Follow by Email

Wednesday, May 9, 2012

Sorry for Passing Judgment

It’s happened to just about everyone before: You wave a car past you and the driver neglects to give the appreciative hand signal, you hold open a door for complete strangers as they obliviously walk past without so much as a head nod, you stop traffic for a group of teenagers can safely cross the road only to watch them take their sweet time shuffling past, still texting on their cellphones. These things happen to me, almost on a daily basis. I can choose to react in one of two ways: I can get angry and decide they are ungrateful *******s, or I can give them the benefit of the doubt, assuming they may be having an off-day.
All too often, as human beings, we pass judgment on others before we even get a chance to think twice. As many times as we’ve been told not to judge a book by its cover, it really is instinctual to assess someone based on their looks and/or mannerisms.
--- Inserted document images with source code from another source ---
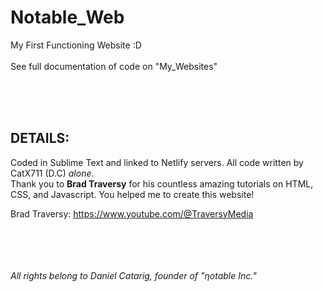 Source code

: # Notable_Web
My First Functioning Website :D
<br />
<br />
See full documentation of code on "My_Websites"

<br />
<br />
<br />

## DETAILS:

Coded in Sublime Text and linked to Netlify servers.
All code written by CatX711 (D.C) <em>alone</em>.
<br />
Thank you to <strong>Brad Traversy</strong> for his countless amazing tutorials
on HTML, CSS, and Javascript. You helped me to create this website!

Brad Traversy: https://www.youtube.com/@TraversyMedia

<br />
<br />
<br />
<br />
<em>All rights belong to Daniel Catarig, founder of "ηotable Inc."</em>
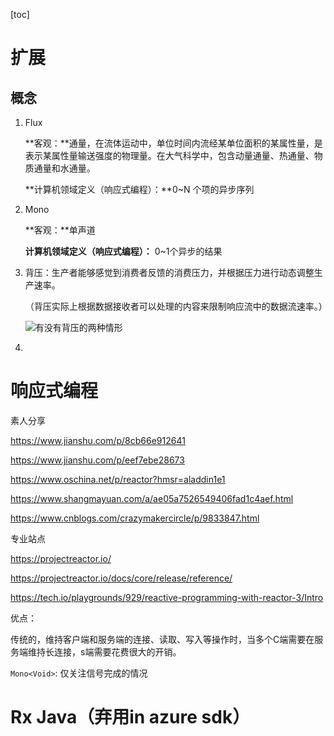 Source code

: [toc]

# 扩展

## 概念

1. Flux 

   **客观：**通量，在流体运动中，单位时间内流经某单位面积的某属性量，是表示某属性量输送强度的物理量。在大气科学中，包含动量通量、热通量、物质通量和水通量。

   **计算机领域定义（响应式编程）：**0~N 个项的异步序列

2. Mono 

   **客观：**单声道

   **计算机领域定义（响应式编程）：** 0~1个异步的结果	

3. 背压：生产者能够感觉到消费者反馈的消费压力，并根据压力进行动态调整生产速率。

   （背压实际上根据数据接收者可以处理的内容来限制响应流中的数据流速率。）

   ![有没有背压的两种情形](https://resource.shangmayuan.com/droxy-blog/2020/09/29/4c57cdb3dcdf4cffbd69f77af1251bc2-1.jpg)

4. 

# 响应式编程

素人分享

https://www.jianshu.com/p/8cb66e912641

https://www.jianshu.com/p/eef7ebe28673

https://www.oschina.net/p/reactor?hmsr=aladdin1e1

https://www.shangmayuan.com/a/ae05a7526549406fad1c4aef.html

https://www.cnblogs.com/crazymakercircle/p/9833847.html



专业站点

https://projectreactor.io/

https://projectreactor.io/docs/core/release/reference/

https://tech.io/playgrounds/929/reactive-programming-with-reactor-3/Intro



优点：

传统的，维持客户端和服务端的连接、读取、写入等操作时，当多个C端需要在服务端维持长连接，s端需要花费很大的开销。



`Mono<Void>`: 仅关注信号完成的情况





# Rx Java（弃用in azure sdk）






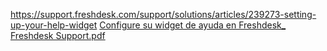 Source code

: https://support.freshdesk.com/support/solutions/articles/239273-setting-up-your-help-widget
[Configure su widget de ayuda en Freshdesk_ Freshdesk Support.pdf](https://github.com/user-attachments/files/20592935/Configure.su.widget.de.ayuda.en.Freshdesk_.Freshdesk.Support.pdf)
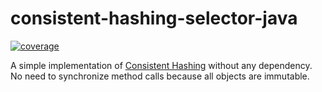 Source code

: consistent-hashing-selector-java
================================

[![coverage](https://raw.githubusercontent.com/uharaqo/consistent-hashing-selector-java/badges/jacoco.svg)](https://github.com/uharaqo/consistent-hashing-selector-java/actions/workflows/build.yml)

A simple implementation of [Consistent Hashing](https://en.wikipedia.org/wiki/Consistent_hashing)
without any dependency.
No need to synchronize method calls because all objects are immutable.
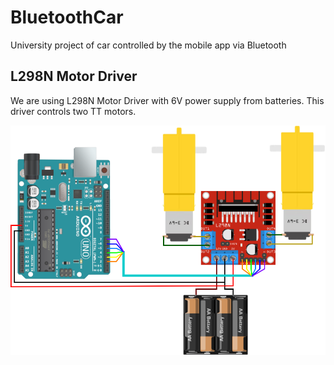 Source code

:# BluetoothCar
University project of car controlled by the mobile app via Bluetooth

## L298N Motor Driver

We are using L298N Motor Driver with 6V power supply from batteries.
This driver controls two TT motors.

![L298N Connection](doc/img/arduino_l298n.png)
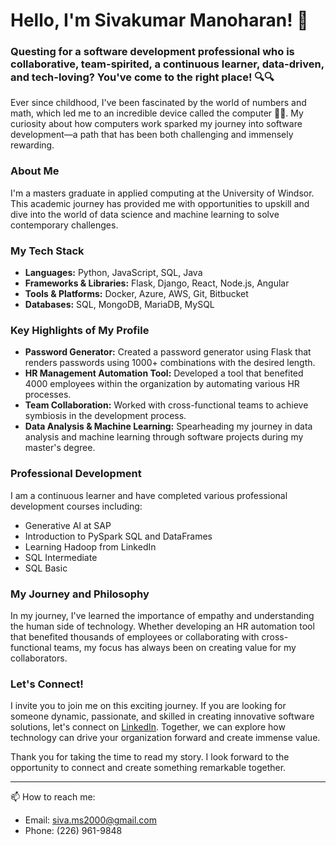 # Hello, I'm Sivakumar Manoharan! 👋

### Questing for a software development professional who is collaborative, team-spirited, a continuous learner, data-driven, and tech-loving? You've come to the right place! 🔍🔍

Ever since childhood, I've been fascinated by the world of numbers and math, which led me to an incredible device called the computer 🧑‍💻. My curiosity about how computers work sparked my journey into software development—a path that has been both challenging and immensely rewarding.

### About Me

I'm a masters graduate in applied computing at the University of Windsor. This academic journey has provided me with opportunities to upskill and dive into the world of data science and machine learning to solve contemporary challenges.

### My Tech Stack

- **Languages:** Python, JavaScript, SQL, Java
- **Frameworks & Libraries:** Flask, Django, React, Node.js, Angular
- **Tools & Platforms:** Docker, Azure, AWS, Git, Bitbucket
- **Databases:** SQL, MongoDB, MariaDB, MySQL

### Key Highlights of My Profile

- **Password Generator:** Created a password generator using Flask that renders passwords using 1000+ combinations with the desired length.
- **HR Management Automation Tool:** Developed a tool that benefited 4000 employees within the organization by automating various HR processes.
- **Team Collaboration:** Worked with cross-functional teams to achieve symbiosis in the development process.
- **Data Analysis & Machine Learning:** Spearheading my journey in data analysis and machine learning through software projects during my master's degree.

### Professional Development

I am a continuous learner and have completed various professional development courses including:
- Generative AI at SAP
- Introduction to PySpark SQL and DataFrames
- Learning Hadoop from LinkedIn
- SQL Intermediate
- SQL Basic

### My Journey and Philosophy

In my journey, I've learned the importance of empathy and understanding the human side of technology. Whether developing an HR automation tool that benefited thousands of employees or collaborating with cross-functional teams, my focus has always been on creating value for my collaborators.

### Let's Connect!

I invite you to join me on this exciting journey. If you are looking for someone dynamic, passionate, and skilled in creating innovative software solutions, let's connect on [LinkedIn](https://www.linkedin.com/in/sivakumarmano). Together, we can explore how technology can drive your organization forward and create immense value.

Thank you for taking the time to read my story. I look forward to the opportunity to connect and create something remarkable together.

---

📫 How to reach me:
- Email: siva.ms2000@gmail.com
- Phone: (226) 961-9848
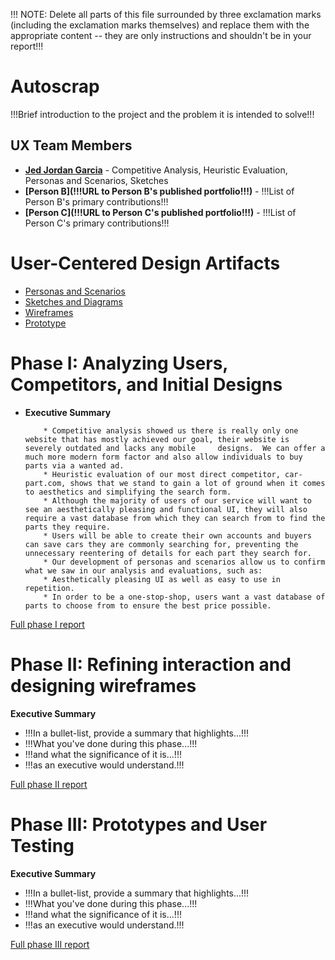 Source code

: !!! NOTE: Delete all parts of this file surrounded by three exclamation marks (including the exclamation marks themselves) and replace them with the appropriate content -- they are only instructions and shouldn't be in your report!!!

# Autoscrap

!!!Brief introduction to the project and the problem it is intended to solve!!!

## UX Team Members

* **[Jed Jordan Garcia](https://github.com/ChicoState/ux-personal-portfolio-JedJordan)** - Competitive Analysis, Heuristic Evaluation, Personas and Scenarios, Sketches  
* **[Person B](!!!URL to Person B's published portfolio!!!)** - !!!List of Person B's primary contributions!!!
* **[Person C](!!!URL to Person C's published portfolio!!!)** - !!!List of Person C's primary contributions!!!

# User-Centered Design Artifacts

* [Personas and Scenarios](personas/)
* [Sketches and Diagrams](sketches/)
* [Wireframes](wireframes/)
* [Prototype](#)

# Phase I: Analyzing Users, Competitors, and Initial Designs

* **Executive Summary**

          * Competitive analysis showed us there is really only one website that has mostly achieved our goal, their website is severely outdated and lacks any mobile     designs.  We can offer a much more modern form factor and also allow individuals to buy parts via a wanted ad.
          * Heuristic evaluation of our most direct competitor, car-part.com, shows that we stand to gain a lot of ground when it comes to aesthetics and simplifying the search form.
          * Although the majority of users of our service will want to see an aesthetically pleasing and functional UI, they will also require a vast database from which they can search from to find the parts they require.
          * Users will be able to create their own accounts and buyers can save cars they are commonly searching for, preventing the unnecessary reentering of details for each part they search for.
          * Our development of personas and scenarios allow us to confirm what we saw in our analysis and evaluations, such as:
          * Aesthetically pleasing UI as well as easy to use in repetition.
          * In order to be a one-stop-shop, users want a vast database of parts to choose from to ensure the best price possible.


[Full phase I report](phaseI/)

# Phase II: Refining interaction and designing wireframes

**Executive Summary**

* !!!In a bullet-list, provide a summary that highlights...!!!
* !!!What you've done during this phase...!!!
* !!!and what the significance of it is...!!!
* !!!as an executive would understand.!!!

[Full phase II report](phaseII/)

# Phase III: Prototypes and User Testing

**Executive Summary**

* !!!In a bullet-list, provide a summary that highlights...!!!
* !!!What you've done during this phase...!!!
* !!!and what the significance of it is...!!!
* !!!as an executive would understand.!!!

[Full phase III report](phaseIII/)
Upon giving someone the once over, we create stories about them in out minds: where they’re from, how they act, their values, if we are “better” than them or not.
Thoughts, albeit as powerful as they may be, are harmless unless taken to the next step. I could go in to a passionate activist rant here, but this is not what this platform is intended to be.  I strive to pass as little judgment as possible on people because, let’s face it, there are times when I hope others don’t judge me based on how I look/dress/act on first sighting- do unto others as you’d want done unto you.
I’m certain there have been days when I’ve been so blinded by something that had angered/frustrated/saddened me that I had forgotten to wave at someone kind enough to let me merge on to the highway or that I had completely overlooked the stranger who took his time to hold the door open for me to pass through- this is not the person I am (I hope).
On a majority of occasions, I’m grateful, courteous and polite but, like any other person with emotions, I have my occasional bad days interspersed with the good that effect my actions/outward moods. From this realization, I am able to take a moment before I pass judgment on others and call on another set of human abilities: compassion and empathy.
At the end of it all, I am the only person that really suffers from passing judgment on these people that may never appear in my life again. I can be angry/annoyed/disgusted by someone’s behavior, or I can take a deep breath, smile, and assume that the “jerk” that just flew by without so much as a “thank you” had just stepped in a big ol’ pile of dog poop just after getting his fancy new shoes shined.